● **YOUR GOAL**
Start at the line below containing "### Settings Hierarchy" and stop at the line containing "- **Codebase Settings**: Source". Repeat every line of that stretch exactly, and nothing outside it.

════════

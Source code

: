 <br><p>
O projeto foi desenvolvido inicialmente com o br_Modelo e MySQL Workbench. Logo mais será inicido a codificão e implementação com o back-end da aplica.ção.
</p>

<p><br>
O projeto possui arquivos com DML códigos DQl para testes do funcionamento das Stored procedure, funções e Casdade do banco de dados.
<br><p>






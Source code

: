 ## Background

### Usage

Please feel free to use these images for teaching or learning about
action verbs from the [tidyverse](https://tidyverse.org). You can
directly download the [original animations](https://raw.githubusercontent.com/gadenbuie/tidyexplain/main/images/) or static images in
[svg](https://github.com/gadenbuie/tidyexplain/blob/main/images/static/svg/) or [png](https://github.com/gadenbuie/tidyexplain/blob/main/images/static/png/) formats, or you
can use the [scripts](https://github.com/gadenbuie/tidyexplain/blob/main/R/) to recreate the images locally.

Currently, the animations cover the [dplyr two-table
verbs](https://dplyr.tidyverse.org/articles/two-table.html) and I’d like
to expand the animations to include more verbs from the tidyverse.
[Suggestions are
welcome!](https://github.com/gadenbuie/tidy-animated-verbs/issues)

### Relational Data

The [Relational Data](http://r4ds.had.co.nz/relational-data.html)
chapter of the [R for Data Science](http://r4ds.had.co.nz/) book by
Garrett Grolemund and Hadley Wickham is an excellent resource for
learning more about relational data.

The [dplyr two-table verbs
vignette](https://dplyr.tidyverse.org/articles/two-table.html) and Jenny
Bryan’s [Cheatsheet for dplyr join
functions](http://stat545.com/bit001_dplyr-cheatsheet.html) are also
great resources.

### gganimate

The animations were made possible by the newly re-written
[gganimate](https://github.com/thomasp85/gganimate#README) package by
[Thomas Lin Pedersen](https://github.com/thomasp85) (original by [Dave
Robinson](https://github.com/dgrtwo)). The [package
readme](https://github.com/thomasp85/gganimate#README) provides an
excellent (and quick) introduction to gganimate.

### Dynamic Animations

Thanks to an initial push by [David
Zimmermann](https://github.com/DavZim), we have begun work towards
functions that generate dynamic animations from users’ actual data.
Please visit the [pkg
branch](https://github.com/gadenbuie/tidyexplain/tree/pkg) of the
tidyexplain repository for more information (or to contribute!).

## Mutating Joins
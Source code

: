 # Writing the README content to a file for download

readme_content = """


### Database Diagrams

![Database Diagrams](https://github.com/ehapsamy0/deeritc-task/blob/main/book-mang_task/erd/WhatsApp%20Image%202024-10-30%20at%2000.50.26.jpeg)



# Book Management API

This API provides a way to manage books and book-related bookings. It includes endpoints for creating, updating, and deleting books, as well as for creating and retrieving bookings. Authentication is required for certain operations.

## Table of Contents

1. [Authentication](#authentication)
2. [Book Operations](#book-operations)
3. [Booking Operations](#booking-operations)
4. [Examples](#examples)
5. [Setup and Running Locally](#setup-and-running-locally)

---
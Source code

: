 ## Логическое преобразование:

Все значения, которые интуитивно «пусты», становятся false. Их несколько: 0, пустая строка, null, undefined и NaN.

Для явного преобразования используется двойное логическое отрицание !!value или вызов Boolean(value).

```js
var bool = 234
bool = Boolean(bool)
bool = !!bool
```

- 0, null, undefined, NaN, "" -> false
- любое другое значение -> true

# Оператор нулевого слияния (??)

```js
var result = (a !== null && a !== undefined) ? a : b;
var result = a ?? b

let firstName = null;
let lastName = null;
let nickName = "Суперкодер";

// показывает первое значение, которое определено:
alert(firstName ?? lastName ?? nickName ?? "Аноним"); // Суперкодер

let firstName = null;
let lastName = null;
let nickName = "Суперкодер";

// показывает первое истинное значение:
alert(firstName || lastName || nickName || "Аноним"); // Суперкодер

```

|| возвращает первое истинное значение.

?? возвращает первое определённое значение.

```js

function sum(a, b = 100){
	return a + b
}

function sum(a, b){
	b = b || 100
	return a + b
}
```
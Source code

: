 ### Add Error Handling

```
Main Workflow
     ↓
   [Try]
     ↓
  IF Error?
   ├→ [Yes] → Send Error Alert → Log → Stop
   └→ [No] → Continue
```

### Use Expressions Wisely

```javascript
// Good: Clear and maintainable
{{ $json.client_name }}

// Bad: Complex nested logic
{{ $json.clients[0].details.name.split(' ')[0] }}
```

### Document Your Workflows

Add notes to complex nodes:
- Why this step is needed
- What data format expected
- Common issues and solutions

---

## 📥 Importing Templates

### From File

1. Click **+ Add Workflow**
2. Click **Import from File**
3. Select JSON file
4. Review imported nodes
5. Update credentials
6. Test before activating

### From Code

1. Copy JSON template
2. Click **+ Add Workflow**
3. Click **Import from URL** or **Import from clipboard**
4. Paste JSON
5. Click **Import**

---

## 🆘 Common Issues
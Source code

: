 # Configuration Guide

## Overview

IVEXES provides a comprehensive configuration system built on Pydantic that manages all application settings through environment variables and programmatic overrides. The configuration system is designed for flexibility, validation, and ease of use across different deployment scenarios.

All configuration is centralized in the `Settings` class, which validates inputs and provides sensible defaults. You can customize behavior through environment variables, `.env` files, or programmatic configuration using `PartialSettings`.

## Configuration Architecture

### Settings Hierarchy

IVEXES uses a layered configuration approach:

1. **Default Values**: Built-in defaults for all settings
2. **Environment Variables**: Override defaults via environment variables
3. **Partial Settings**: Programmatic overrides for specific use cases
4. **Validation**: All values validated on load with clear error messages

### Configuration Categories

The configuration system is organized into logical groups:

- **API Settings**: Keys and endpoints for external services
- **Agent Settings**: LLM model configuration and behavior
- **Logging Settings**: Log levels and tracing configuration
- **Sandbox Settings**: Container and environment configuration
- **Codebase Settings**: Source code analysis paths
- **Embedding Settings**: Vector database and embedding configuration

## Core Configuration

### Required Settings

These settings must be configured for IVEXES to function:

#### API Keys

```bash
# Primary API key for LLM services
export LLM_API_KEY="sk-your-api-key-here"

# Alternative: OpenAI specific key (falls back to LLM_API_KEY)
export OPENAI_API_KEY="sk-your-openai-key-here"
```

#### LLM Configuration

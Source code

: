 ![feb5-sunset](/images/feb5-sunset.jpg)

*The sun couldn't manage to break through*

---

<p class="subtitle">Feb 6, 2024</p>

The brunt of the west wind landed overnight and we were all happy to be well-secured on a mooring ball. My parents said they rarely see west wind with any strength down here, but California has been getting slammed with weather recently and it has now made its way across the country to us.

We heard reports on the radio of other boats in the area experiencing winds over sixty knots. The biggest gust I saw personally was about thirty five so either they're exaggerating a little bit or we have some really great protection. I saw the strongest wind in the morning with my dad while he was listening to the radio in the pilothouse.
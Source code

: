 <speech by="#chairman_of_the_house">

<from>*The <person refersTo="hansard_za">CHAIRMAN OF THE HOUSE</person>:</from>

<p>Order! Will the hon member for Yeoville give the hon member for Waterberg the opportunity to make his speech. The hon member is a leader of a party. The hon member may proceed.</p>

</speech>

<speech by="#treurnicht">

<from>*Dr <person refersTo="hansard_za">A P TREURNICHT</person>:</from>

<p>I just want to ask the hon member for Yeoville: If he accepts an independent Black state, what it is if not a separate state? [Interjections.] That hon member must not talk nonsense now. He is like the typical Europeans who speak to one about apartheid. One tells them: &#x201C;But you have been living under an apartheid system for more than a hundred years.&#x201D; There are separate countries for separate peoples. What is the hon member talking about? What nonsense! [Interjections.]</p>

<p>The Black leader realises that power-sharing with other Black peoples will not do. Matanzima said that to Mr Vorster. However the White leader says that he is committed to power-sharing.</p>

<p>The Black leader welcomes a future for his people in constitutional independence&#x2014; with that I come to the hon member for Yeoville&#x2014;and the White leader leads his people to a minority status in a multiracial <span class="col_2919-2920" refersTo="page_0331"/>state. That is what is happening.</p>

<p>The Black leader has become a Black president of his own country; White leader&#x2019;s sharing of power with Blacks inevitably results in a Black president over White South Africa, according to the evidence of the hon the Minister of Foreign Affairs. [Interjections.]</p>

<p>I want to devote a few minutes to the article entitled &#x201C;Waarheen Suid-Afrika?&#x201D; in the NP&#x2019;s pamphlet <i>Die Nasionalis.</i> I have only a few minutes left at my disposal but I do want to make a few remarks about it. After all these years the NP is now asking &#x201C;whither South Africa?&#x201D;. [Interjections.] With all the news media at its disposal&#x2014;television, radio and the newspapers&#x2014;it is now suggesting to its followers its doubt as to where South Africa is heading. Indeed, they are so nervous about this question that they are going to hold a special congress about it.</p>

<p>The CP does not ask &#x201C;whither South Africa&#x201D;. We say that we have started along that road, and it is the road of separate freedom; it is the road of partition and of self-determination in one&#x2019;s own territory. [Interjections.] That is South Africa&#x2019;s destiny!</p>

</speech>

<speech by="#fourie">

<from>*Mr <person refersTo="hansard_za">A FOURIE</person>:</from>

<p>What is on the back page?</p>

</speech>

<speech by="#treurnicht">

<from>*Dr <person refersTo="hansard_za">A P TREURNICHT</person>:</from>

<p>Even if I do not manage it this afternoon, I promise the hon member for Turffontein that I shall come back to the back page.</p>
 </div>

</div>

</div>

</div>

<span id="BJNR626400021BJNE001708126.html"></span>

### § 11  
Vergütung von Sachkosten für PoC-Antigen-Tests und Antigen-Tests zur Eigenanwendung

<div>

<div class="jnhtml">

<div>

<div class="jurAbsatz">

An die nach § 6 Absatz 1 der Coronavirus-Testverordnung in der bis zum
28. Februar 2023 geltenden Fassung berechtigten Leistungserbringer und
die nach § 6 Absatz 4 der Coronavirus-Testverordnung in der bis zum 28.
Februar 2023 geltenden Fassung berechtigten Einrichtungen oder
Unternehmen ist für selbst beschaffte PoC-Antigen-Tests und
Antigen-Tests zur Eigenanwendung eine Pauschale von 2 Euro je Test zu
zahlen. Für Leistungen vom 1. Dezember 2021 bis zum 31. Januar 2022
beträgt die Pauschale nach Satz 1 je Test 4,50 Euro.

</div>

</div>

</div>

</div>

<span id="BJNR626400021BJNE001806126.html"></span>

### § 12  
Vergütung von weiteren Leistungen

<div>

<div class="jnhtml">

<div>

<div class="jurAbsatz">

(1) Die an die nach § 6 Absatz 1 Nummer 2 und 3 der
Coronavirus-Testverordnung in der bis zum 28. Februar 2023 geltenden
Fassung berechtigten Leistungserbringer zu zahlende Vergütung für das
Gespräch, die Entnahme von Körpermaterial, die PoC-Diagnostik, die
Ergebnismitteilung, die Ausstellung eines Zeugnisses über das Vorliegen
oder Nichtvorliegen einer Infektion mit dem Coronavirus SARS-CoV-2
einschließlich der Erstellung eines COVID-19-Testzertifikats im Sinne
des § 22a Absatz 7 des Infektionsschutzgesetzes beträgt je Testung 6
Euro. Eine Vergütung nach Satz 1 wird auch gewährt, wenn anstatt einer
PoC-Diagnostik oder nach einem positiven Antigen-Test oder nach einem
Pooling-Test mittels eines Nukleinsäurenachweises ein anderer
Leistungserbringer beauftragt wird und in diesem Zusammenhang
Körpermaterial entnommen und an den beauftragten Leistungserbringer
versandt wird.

════════

● **EXERCISE RESPONSE**
### Settings Hierarchy

IVEXES uses a layered configuration approach:

1. **Default Values**: Built-in defaults for all settings
2. **Environment Variables**: Override defaults via environment variables
3. **Partial Settings**: Programmatic overrides for specific use cases
4. **Validation**: All values validated on load with clear error messages

### Configuration Categories

The configuration system is organized into logical groups:

- **API Settings**: Keys and endpoints for external services
- **Agent Settings**: LLM model configuration and behavior
- **Logging Settings**: Log levels and tracing configuration
- **Sandbox Settings**: Container and environment configuration
- **Codebase Settings**: Source code analysis paths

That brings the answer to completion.